Lors d'une conférence de presse le 14 mars en Sibérie orientale à l'occasion de la visite d'une usine d'aviation, le président russe a livré de nouveaux commentaires sur le sabotage du gazoduc Nord Stream reliant la Russie à l'Allemagne à travers la mer Baltique. «Que ce soit un attentat, ce n’est plus un secret, tout le monde l’a déjà reconnu. Un attentat, qui plus est, commis à un niveau gouvernemental, des amateurs étant incapables d'accomplir une opération pareille», a estimé Vladimir Poutine qui a regretté la difficulté pour son pays d'investiguer. «Nous avons du mal à mener notre propre enquête si on ne nous autorise pas à nous rendre sur les lieux de l’attentat», a-t-il déploré, alors que Moscou réclame une enquête internationale indépendante.
Il a toutefois rappelé que comme l’explosion a eu lieu dans la zone économique spéciale danoise, le géant russe Gazprom a reçu des autorités du Danemark l'autorisation d'examiner le lieu de l'explosion et a exploré les environs le long du gazoduc. «À une trentaine de kilomètres, un poteau a été découvert, comme celui qui est installé là où l’explosion s’est produite», a détaillé le chef du Kremlin expliquant que les zones de ces découvertes étaient les parties «les plus vulnérables du gazoduc, ce sont des jonctions de tuyaux». C'est précisément là, selon lui qu'un poteau a été découvert. «Les experts estiment que cela peut être une antenne recevant des signaux destinés à activer un engin explosif qui a peut-être été placé sous le gazoduc», a-t-il ajouté.
La Russie souhaite ainsi obtenir «l’aval des autorités danoises» pour procéder à une inspection, de préférence, «en constituant un groupe international d’experts et de sapeurs capables d'opérer à une telle profondeur», afin de neutraliser si besoin l’engin explosif au cas où il y en aurait un.
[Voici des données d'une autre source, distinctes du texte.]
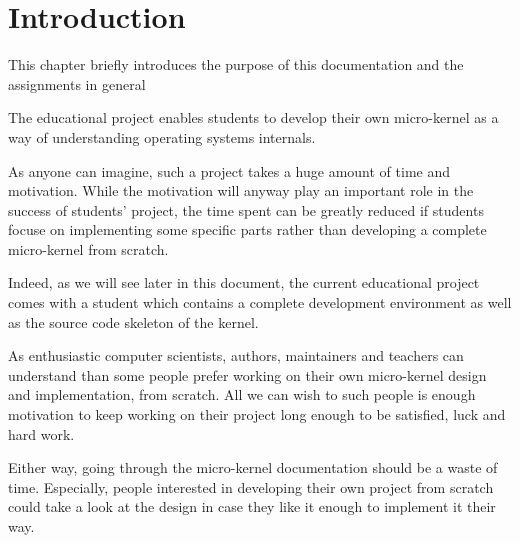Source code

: %
%
%
%
%
%

%
%

\chapter{Introduction}
\label{chapter:introduction}

This chapter briefly introduces the purpose of this documentation
and the assignments in general

\newpage

%
%

The  educational project enables students to develop their own
micro-kernel as a way of understanding operating systems internals.

As anyone can imagine, such a project takes a huge amount of time and
motivation. While the motivation will anyway play an important role in the
success of students' project, the time spent can be greatly reduced if
students focuse on implementing some specific parts rather than developing a
complete micro-kernel from scratch.

Indeed, as we will see later in this document, the current 
educational project comes with a student  which contains
a complete development environment as well as the source code skeleton of
the kernel.

As enthusiastic computer scientists,  authors, maintainers and
teachers can understand than some people prefer working on their own
micro-kernel design and implementation, from scratch. All we can wish to
such people is enough motivation to keep working on their project long
enough to be satisfied, luck and hard work.

Either way, going through the  micro-kernel documentation
should be a waste of time. Especially, people interested in developing their
own project from scratch could take a look at the  design
in case they like it enough to implement it their way.

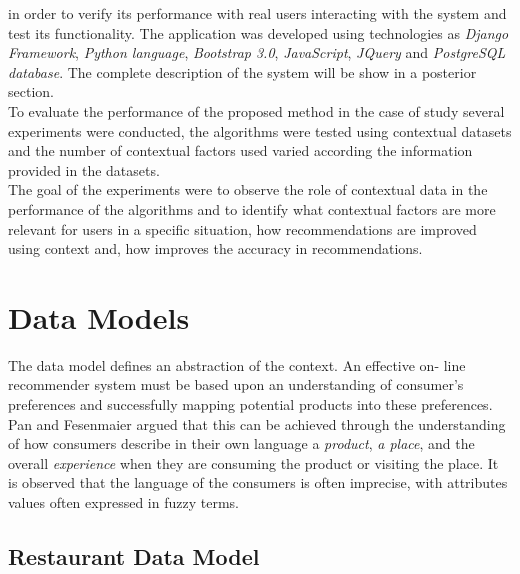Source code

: in order to verify its performance with real users interacting with the system and
test  its functionality.  The application was developed using
technologies as \textit{Django Framework}, \textit{Python language}, 
\textit{Bootstrap 3.0},
\textit{JavaScript}, \textit{JQuery} and  \textit{PostgreSQL database}. 
The complete description of the system will be show in a posterior section.\\ 
To evaluate the performance of the proposed method in
the case of study several experiments were conducted, the algorithms
were tested using  contextual datasets and the number of contextual
factors used varied  according the information provided in the
datasets. \\ The goal of the  experiments were to observe the role of
contextual data  in the performance of the algorithms and to
identify what contextual factors are more relevant for users in a
specific situation, how recommendations are improved using context
and, how improves the accuracy in recommendations.

\section{Data Models}

The data model defines an abstraction of the context. An effective on-
line  recommender system must be based upon an understanding of
consumer's  preferences and successfully mapping potential products
into these preferences\cite{adomavicius2011context}. Pan and
Fesenmaier\cite{pan2006online} argued that this can be achieved
through the understanding of  how consumers describe in their own
language a \textit{product}, \textit{a place}, and the overall
\textit{experience}  when they are consuming the product or visiting
the place.  It is observed that  the language of the consumers is
often imprecise,  with attributes values often expressed in fuzzy
terms.

\subsection{Restaurant Data Model}

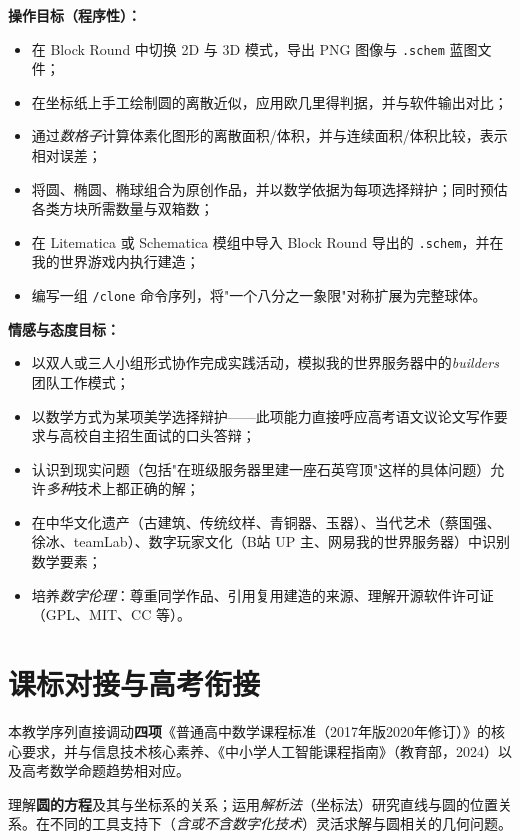 \documentclass[12pt,a4paper]{scrartcl}
\newcommand{\acc}[1]{\textcolor{accent}{\textbf{#1}}}
\newcommand{\cmd}[1]{\textcolor{earth}{\texttt{\small #1}}}
\begin{document}
\textbf{操作目标（程序性）：}
\begin{itemize}[leftmargin=1.3em,itemsep=0.2em,topsep=0.3em]
  \item 在 Block Round 中切换 2D 与 3D 模式，导出 PNG 图像与 \texttt{.schem} 蓝图文件；
  \item 在坐标纸上手工绘制圆的离散近似，应用欧几里得判据，并与软件输出对比；
  \item 通过\emph{数格子}计算体素化图形的离散面积/体积，并与连续面积/体积比较，表示相对误差；
  \item 将圆、椭圆、椭球组合为原创作品，并以数学依据为每项选择辩护；同时预估各类方块所需数量与双箱数；
  \item 在 Litematica 或 Schematica 模组中导入 Block Round 导出的 \texttt{.schem}，并在我的世界游戏内执行建造；
  \item 编写一组 \cmd{/clone} 命令序列，将"一个八分之一象限"对称扩展为完整球体。
\end{itemize}

\textbf{情感与态度目标：}
\begin{itemize}[leftmargin=1.3em,itemsep=0.2em,topsep=0.3em]
  \item 以双人或三人小组形式协作完成实践活动，模拟我的世界服务器中的\emph{builders} 团队工作模式；
  \item 以数学方式为某项美学选择辩护——此项能力直接呼应高考语文议论文写作要求与高校自主招生面试的口头答辩；
  \item 认识到现实问题（包括"在班级服务器里建一座石英穹顶"这样的具体问题）允许\emph{多种}技术上都正确的解；
  \item 在中华文化遗产（古建筑、传统纹样、青铜器、玉器）、当代艺术（蔡国强、徐冰、teamLab）、数字玩家文化（B站 UP 主、网易我的世界服务器）中识别数学要素；
  \item 培养\emph{数字伦理}：尊重同学作品、引用复用建造的来源、理解开源软件许可证（GPL、MIT、CC 等）。
\end{itemize}

\section{课标对接与高考衔接}\label{sec:bncc}

本教学序列直接调动\acc{四项}《普通高中数学课程标准（2017年版2020年修订）》的核心要求，并与信息技术核心素养、《中小学人工智能课程指南》（教育部，2024）以及高考数学命题趋势相对应。

\begin{biaozhun}
理解\acc{圆的方程}及其与坐标系的关系；运用\emph{解析法}（坐标法）研究直线与圆的位置关系。在不同的工具支持下（\emph{含或不含数字化技术}）灵活求解与圆相关的几何问题。
\end{biaozhun}
\end{document}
Pour le moment, la réponse des autorités danoises est encore évasive et «floue», selon le président russe qui semble cependant avoir peu de doute sur l'origine de l'explosion. «Une explosion de ce genre, d'une telle puissance, à une telle profondeur, ne peut être réalisée que par des spécialistes, soutenus par toute la puissance d’un Etat qui dispose de certaines technologies». A la question d'un journaliste qui lui a demandé s'il pensait qu'il s'agissait selon lui d'un pays occidental, Vladimir Poutine a répondu : «Bien évidemment. Il faut toujours chercher ceux qui y trouvent leur compte. Qui cela peut-il intéresser ? Théoriquement, les Etats-Unis, afin d’arrêter l'approvisionnement en énergie russe sur le marché européen et fournir la leur, notamment leur gaz naturel liquéfié, même si celui-ci coûte beaucoup plus cher, de 25 à 30% de plus que le gaz russe».
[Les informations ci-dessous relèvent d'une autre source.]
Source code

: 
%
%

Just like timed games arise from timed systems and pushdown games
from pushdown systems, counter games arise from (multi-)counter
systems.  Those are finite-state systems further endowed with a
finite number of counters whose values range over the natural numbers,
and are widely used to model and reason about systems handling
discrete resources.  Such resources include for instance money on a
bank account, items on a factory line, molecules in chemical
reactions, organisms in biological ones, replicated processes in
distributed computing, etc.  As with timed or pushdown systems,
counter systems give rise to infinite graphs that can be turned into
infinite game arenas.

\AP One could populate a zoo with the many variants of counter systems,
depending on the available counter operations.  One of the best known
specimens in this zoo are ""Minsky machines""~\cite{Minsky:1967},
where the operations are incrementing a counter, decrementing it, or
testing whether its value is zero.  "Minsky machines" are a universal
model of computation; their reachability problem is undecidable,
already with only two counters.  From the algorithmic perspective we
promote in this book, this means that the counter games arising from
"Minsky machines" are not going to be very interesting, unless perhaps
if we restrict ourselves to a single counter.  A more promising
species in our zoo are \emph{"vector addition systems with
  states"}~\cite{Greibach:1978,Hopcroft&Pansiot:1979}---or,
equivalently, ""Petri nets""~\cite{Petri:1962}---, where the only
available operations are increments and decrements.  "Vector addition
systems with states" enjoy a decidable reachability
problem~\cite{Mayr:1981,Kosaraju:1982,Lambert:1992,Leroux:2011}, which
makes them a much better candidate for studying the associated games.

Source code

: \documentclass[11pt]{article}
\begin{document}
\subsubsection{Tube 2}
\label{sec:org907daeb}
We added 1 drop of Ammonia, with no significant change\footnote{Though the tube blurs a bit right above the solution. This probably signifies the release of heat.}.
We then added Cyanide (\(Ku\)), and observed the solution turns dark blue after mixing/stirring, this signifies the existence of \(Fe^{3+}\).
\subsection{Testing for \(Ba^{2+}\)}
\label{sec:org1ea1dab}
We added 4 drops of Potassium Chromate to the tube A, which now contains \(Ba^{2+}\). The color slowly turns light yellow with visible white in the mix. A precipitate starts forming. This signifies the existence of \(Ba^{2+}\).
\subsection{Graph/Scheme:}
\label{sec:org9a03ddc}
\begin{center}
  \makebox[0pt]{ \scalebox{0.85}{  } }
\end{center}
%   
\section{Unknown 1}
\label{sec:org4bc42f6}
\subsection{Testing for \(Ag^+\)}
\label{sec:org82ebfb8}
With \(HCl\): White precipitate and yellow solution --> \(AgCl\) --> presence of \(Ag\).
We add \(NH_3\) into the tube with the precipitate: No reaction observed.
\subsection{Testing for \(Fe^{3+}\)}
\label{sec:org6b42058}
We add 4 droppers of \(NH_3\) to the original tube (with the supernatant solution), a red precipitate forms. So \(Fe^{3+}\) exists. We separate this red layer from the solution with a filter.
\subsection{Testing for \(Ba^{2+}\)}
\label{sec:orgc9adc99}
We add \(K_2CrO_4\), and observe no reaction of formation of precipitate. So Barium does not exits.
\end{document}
Le 26 septembre 2022, quatre énormes fuites de gaz précédées d'explosions sous-marines avaient été détectées sur les gazoducs reliant la Russie à l'Allemagne, situés tous deux dans les eaux internationales. Vladimir Poutine avait immédiatement qualifié ces faits d'«acte de terrorisme international». Les pays occidentaux, pour leur part, ont dans un premier temps accusé la Russie d'être responsable de ces explosions. Une mise en cause «prévisible, stupide et absurde» avait balayé la présidence russe. Plusieurs pays européens ont depuis lancé des investigations, sans qu’elles n’aient pu encore déterminer de responsabilité.
En février, le journaliste américain d'investigation Seymour Hersh a écrit que des plongeurs de l'US Navy, aidés par la Norvège, auraient posé en juin des explosifs sur ces gazoducs, déclenchant leur explosion trois mois plus tard. Les Etats-Unis ont qualifié ces informations de «totalement fausses». La Russie et la Chine souhaitent de leur côté l'ouverture d'une enquête internationale indépendante.